Some amendments to the bill were made by the Standing Committee on Social Policy before the bill returned to the Legislative Assembly for third reading, including that all applications that had already been filed but hadn't yet been heard by the Landlord and Tenant Board would proceed under the terms of the bill. It received royal assent on 21 July 2020.

== Reactions ==
Many critics accused the government of favouring landlords and eroding protections for tenants, which was of especially grave concern considering the impact of the COVID-19 pandemic. Some tenants' advocacy movements dubbed the bill the "eviction bill."

The Ontario New Democratic Party opposed the bill. Opposition critic for tenant rights and NDP MPP for Toronto Centre Suze Morrison called for the government to "scrap its plan to make evictions easier and step up with rent relief to help see tenants through the economic pain of COVID-19." In September 2020, NDP MPP Jessica Bell introduced a private members' bill targeting eviction tactics used by landlords for financial gain, stating that Bill 184 failed to provide tenants with enough protection.

Others, however, supported the bill, arguing that the Landlord Tenant Board often failed to deal with disputes in a timely manner and that the bill still allowed tenants recourse to mediation for disputes.
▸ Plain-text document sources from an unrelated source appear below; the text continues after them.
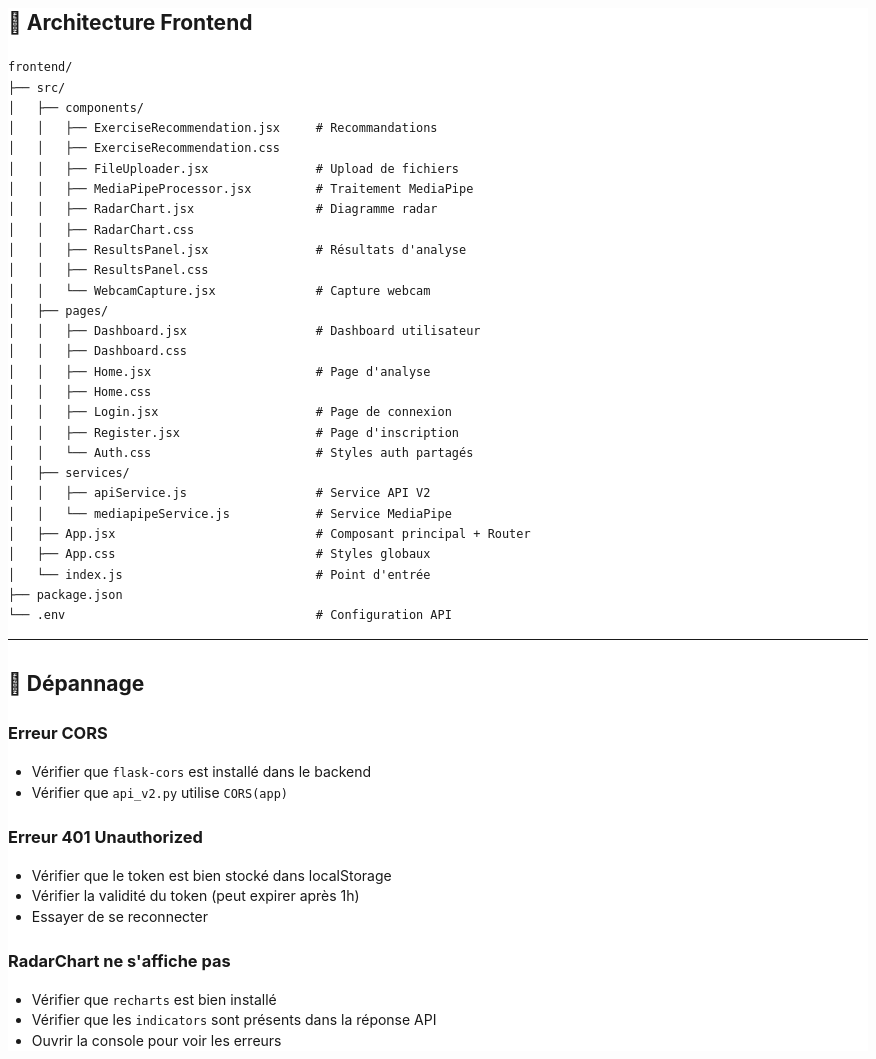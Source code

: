 ## 🔧 Architecture Frontend

```
frontend/
├── src/
│   ├── components/
│   │   ├── ExerciseRecommendation.jsx     # Recommandations
│   │   ├── ExerciseRecommendation.css
│   │   ├── FileUploader.jsx               # Upload de fichiers
│   │   ├── MediaPipeProcessor.jsx         # Traitement MediaPipe
│   │   ├── RadarChart.jsx                 # Diagramme radar
│   │   ├── RadarChart.css
│   │   ├── ResultsPanel.jsx               # Résultats d'analyse
│   │   ├── ResultsPanel.css
│   │   └── WebcamCapture.jsx              # Capture webcam
│   ├── pages/
│   │   ├── Dashboard.jsx                  # Dashboard utilisateur
│   │   ├── Dashboard.css
│   │   ├── Home.jsx                       # Page d'analyse
│   │   ├── Home.css
│   │   ├── Login.jsx                      # Page de connexion
│   │   ├── Register.jsx                   # Page d'inscription
│   │   └── Auth.css                       # Styles auth partagés
│   ├── services/
│   │   ├── apiService.js                  # Service API V2
│   │   └── mediapipeService.js            # Service MediaPipe
│   ├── App.jsx                            # Composant principal + Router
│   ├── App.css                            # Styles globaux
│   └── index.js                           # Point d'entrée
├── package.json
└── .env                                   # Configuration API
```

---

## 🐛 Dépannage

### Erreur CORS
- Vérifier que `flask-cors` est installé dans le backend
- Vérifier que `api_v2.py` utilise `CORS(app)`

### Erreur 401 Unauthorized
- Vérifier que le token est bien stocké dans localStorage
- Vérifier la validité du token (peut expirer après 1h)
- Essayer de se reconnecter

### RadarChart ne s'affiche pas
- Vérifier que `recharts` est bien installé
- Vérifier que les `indicators` sont présents dans la réponse API
- Ouvrir la console pour voir les erreurs
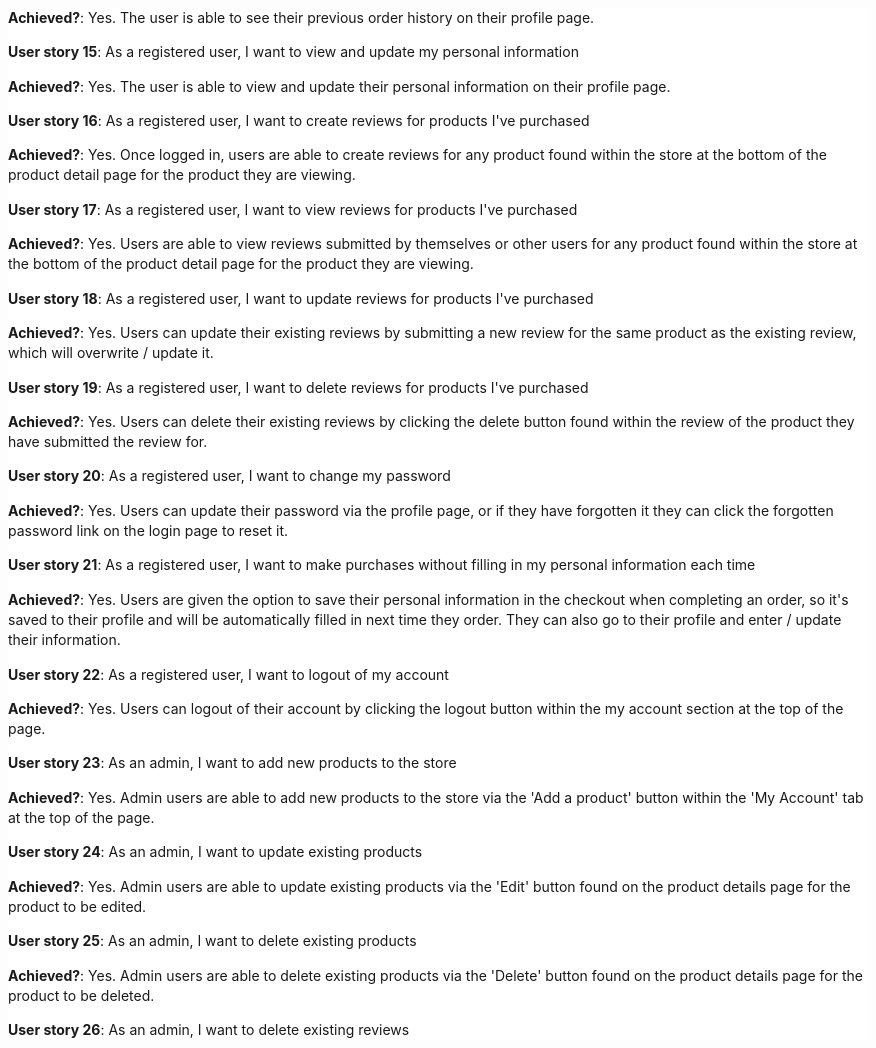 **Achieved?**: Yes. The user is able to see their previous order history on their profile page.

**User story 15**: As a registered user, I want to view and update my personal information

**Achieved?**: Yes. The user is able to view and update their personal information on their profile page.

**User story 16**: As a registered user, I want to create reviews for products I've purchased

**Achieved?**: Yes. Once logged in, users are able to create reviews for any product found within the store at the bottom of the product detail page for the product they are viewing.

**User story 17**: As a registered user, I want to view reviews for products I've purchased

**Achieved?**: Yes. Users are able to view reviews submitted by themselves or other users for any product found within the store at the bottom of the product detail page for the product they are viewing.

**User story 18**: As a registered user, I want to update reviews for products I've purchased

**Achieved?**: Yes. Users can update their existing reviews by submitting a new review for the same product as the existing review, which will overwrite / update it.

**User story 19**: As a registered user, I want to delete reviews for products I've purchased

**Achieved?**: Yes. Users can delete their existing reviews by clicking the delete button found within the review of the product they have submitted the review for.

**User story 20**: As a registered user, I want to change my password

**Achieved?**: Yes. Users can update their password via the profile page, or if they have forgotten it they can click the forgotten password link on the login page to reset it.

**User story 21**: As a registered user, I want to make purchases without filling in my personal information each time

**Achieved?**: Yes. Users are given the option to save their personal information in the checkout when completing an order, so it's saved to their profile and will be automatically filled in next time they order. They can also go to their profile and enter / update their information.

**User story 22**: As a registered user, I want to logout of my account

**Achieved?**: Yes. Users can logout of their account by clicking the logout button within the my account section at the top of the page.

**User story 23**: As an admin, I want to add new products to the store

**Achieved?**: Yes. Admin users are able to add new products to the store via the 'Add a product' button within the 'My Account' tab at the top of the page.

**User story 24**: As an admin, I want to update existing products

**Achieved?**: Yes. Admin users are able to update existing products via the 'Edit' button found on the product details page for the product to be edited.

**User story 25**: As an admin, I want to delete existing products

**Achieved?**: Yes. Admin users are able to delete existing products via the 'Delete' button found on the product details page for the product to be deleted.

**User story 26**: As an admin, I want to delete existing reviews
Steve Clark, Minister of Municipal Affairs and Housing, stated that the bill increased protections for tenants and that the mediation alternatives "would make better use of LTB time and resources, while encouraging landlords and tenants to come to resolutions faster."

The Toronto City Council solicitor advised the council not to attempt a court challenge over the law ahead of a council meeting.

The Institute for Research on Public Policy stated that the bill "has opened the door to a wave of evictions, which will be disproportionately targeted at low-income tenants experiencing intersecting vulnerabilities."